*What is required*. Extract every line below that contains the word "Webseite".

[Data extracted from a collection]

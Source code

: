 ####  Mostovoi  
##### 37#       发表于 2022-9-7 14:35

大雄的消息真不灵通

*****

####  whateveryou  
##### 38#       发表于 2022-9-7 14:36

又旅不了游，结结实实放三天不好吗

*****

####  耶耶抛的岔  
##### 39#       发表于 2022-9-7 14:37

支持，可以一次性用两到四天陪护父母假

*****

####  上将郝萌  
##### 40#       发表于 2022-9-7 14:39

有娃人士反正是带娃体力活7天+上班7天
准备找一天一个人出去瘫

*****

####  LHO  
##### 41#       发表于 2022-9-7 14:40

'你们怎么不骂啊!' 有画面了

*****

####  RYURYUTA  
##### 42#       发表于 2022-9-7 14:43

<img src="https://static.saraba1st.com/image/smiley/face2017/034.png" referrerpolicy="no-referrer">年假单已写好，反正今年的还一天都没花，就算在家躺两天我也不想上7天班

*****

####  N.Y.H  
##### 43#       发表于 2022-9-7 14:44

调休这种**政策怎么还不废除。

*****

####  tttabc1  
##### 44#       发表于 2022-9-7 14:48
--
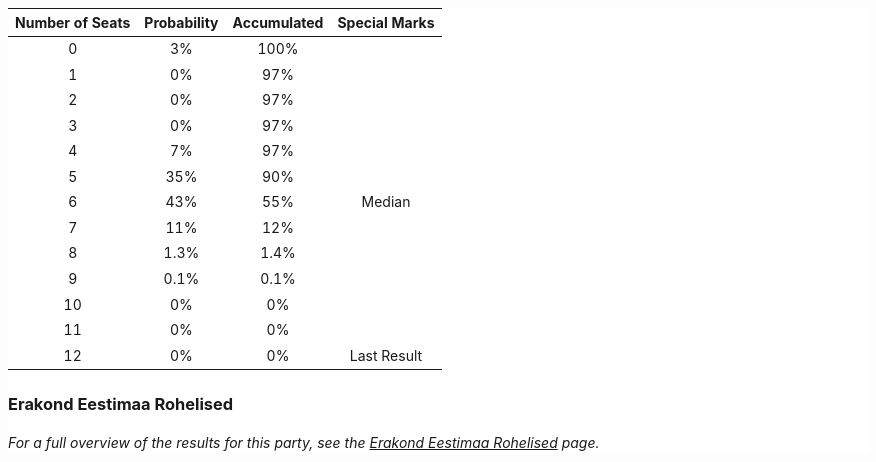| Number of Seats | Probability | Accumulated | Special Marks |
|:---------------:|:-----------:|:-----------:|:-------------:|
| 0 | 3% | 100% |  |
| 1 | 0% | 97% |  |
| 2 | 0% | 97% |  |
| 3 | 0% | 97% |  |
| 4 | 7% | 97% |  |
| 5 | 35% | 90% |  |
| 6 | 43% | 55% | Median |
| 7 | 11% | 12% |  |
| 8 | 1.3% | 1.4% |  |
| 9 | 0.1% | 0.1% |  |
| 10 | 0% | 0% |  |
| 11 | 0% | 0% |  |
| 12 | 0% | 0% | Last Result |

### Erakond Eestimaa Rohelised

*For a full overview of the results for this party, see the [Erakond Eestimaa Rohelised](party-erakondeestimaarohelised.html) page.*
--
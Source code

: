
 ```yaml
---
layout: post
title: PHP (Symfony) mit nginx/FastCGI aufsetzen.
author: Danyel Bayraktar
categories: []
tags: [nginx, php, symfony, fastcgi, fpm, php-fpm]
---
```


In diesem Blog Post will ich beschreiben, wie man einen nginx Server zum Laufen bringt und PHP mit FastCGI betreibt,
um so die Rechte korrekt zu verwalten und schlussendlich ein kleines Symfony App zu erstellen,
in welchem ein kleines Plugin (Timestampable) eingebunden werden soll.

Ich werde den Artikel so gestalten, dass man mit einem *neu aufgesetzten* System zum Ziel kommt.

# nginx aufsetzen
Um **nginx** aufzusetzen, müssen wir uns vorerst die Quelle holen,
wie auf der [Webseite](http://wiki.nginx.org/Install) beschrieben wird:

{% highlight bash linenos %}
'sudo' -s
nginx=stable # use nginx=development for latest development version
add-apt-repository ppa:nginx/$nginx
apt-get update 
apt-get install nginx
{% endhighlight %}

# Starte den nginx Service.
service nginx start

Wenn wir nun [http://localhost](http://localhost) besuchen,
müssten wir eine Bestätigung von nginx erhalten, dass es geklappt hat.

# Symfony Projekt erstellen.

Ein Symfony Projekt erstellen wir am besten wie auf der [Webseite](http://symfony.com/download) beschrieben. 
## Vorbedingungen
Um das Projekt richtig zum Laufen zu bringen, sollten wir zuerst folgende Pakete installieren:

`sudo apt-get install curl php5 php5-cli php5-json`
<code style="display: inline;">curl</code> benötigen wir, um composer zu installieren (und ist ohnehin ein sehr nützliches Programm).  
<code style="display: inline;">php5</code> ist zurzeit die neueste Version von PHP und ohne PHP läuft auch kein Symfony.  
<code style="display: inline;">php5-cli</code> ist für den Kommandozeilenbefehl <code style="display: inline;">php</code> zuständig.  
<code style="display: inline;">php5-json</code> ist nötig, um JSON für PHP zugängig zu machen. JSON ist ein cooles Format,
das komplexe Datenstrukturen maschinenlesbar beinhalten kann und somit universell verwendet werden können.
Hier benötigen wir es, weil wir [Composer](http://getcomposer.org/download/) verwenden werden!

*Answer space*.
wie auf der [Webseite](http://wiki.nginx.org/Install) beschrieben wird:
Ein Symfony Projekt erstellen wir am besten wie auf der [Webseite](http://symfony.com/download) beschrieben. 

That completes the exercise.